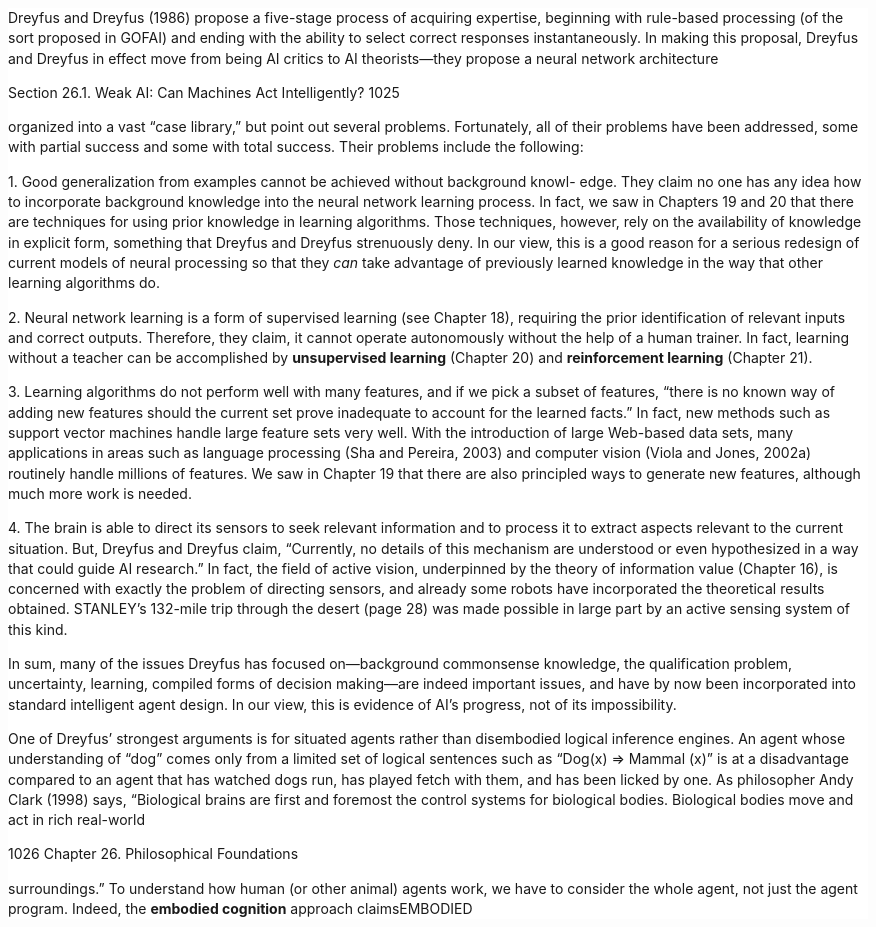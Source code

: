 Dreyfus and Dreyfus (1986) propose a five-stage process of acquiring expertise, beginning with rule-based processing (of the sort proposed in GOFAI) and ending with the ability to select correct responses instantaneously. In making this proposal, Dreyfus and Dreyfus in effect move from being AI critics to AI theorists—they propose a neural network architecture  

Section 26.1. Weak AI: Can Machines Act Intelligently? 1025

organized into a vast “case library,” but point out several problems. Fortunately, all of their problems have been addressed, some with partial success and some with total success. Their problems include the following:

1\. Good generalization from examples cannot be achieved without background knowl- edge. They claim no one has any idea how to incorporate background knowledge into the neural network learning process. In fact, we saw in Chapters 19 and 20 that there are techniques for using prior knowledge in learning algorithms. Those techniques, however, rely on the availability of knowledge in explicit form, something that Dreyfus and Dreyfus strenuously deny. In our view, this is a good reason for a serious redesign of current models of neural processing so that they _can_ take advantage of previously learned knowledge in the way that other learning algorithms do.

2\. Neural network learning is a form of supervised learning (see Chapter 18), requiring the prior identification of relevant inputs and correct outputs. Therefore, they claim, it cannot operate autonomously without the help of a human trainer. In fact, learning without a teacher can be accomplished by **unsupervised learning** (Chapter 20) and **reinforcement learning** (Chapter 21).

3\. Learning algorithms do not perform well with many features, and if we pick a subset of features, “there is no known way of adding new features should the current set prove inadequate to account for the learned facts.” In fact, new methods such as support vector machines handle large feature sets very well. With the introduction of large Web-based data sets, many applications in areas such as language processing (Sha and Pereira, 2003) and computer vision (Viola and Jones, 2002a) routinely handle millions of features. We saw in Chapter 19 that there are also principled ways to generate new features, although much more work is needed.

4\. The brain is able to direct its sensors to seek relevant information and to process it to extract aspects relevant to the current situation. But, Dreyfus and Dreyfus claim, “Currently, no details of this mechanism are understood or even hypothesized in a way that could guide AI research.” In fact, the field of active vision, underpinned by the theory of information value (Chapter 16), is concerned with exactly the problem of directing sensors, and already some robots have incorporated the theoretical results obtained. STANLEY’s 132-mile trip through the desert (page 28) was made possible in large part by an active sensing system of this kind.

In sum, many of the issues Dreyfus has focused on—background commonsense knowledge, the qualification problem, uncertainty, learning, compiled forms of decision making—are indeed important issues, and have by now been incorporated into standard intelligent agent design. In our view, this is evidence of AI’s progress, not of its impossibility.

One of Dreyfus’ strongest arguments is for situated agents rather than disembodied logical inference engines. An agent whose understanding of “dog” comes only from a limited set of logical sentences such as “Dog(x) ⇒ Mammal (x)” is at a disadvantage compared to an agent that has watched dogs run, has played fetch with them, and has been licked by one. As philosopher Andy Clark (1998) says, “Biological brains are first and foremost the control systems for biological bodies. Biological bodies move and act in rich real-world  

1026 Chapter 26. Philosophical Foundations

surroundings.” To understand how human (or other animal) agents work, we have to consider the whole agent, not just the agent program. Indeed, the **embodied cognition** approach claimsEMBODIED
...
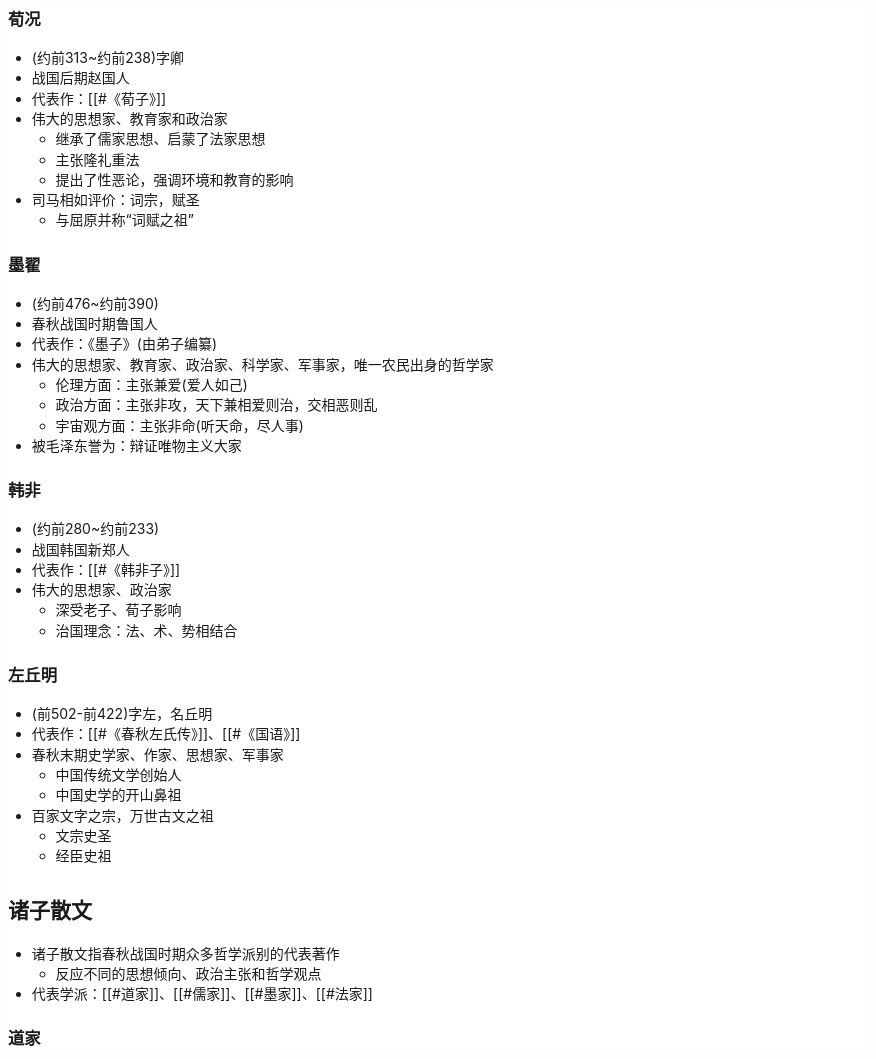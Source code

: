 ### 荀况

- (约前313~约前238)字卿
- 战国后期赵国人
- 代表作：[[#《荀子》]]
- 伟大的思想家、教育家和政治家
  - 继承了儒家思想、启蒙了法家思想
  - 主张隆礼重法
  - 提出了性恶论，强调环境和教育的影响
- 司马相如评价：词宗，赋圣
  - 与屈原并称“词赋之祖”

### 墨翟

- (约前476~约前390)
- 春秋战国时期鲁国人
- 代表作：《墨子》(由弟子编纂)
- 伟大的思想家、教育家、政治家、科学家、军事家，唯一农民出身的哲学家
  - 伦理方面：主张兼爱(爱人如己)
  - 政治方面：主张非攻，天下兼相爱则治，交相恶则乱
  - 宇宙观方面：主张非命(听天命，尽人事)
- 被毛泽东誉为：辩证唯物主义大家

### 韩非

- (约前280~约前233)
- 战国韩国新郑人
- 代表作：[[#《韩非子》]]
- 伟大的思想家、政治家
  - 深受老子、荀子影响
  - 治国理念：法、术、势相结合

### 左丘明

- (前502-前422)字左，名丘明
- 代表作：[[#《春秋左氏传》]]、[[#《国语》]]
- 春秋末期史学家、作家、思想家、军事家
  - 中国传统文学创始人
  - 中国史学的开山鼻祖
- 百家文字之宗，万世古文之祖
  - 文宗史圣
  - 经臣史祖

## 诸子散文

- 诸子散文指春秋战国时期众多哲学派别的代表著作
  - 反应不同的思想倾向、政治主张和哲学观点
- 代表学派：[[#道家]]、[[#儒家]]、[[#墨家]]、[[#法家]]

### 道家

# EXERCISE PROMPT
Select the lines from the entries that include the word "move".

# OUTPUT OF THE EXERCISE
: Dreyfus and Dreyfus (1986) propose a five-stage process of acquiring expertise, beginning with rule-based processing (of the sort proposed in GOFAI) and ending with the ability to select correct responses instantaneously. In making this proposal, Dreyfus and Dreyfus in effect move from being AI critics to AI theorists—they propose a neural network architecture  
One of Dreyfus’ strongest arguments is for situated agents rather than disembodied logical inference engines. An agent whose understanding of “dog” comes only from a limited set of logical sentences such as “Dog(x) ⇒ Mammal (x)” is at a disadvantage compared to an agent that has watched dogs run, has played fetch with them, and has been licked by one. As philosopher Andy Clark (1998) says, “Biological brains are first and foremost the control systems for biological bodies. Biological bodies move and act in rich real-world  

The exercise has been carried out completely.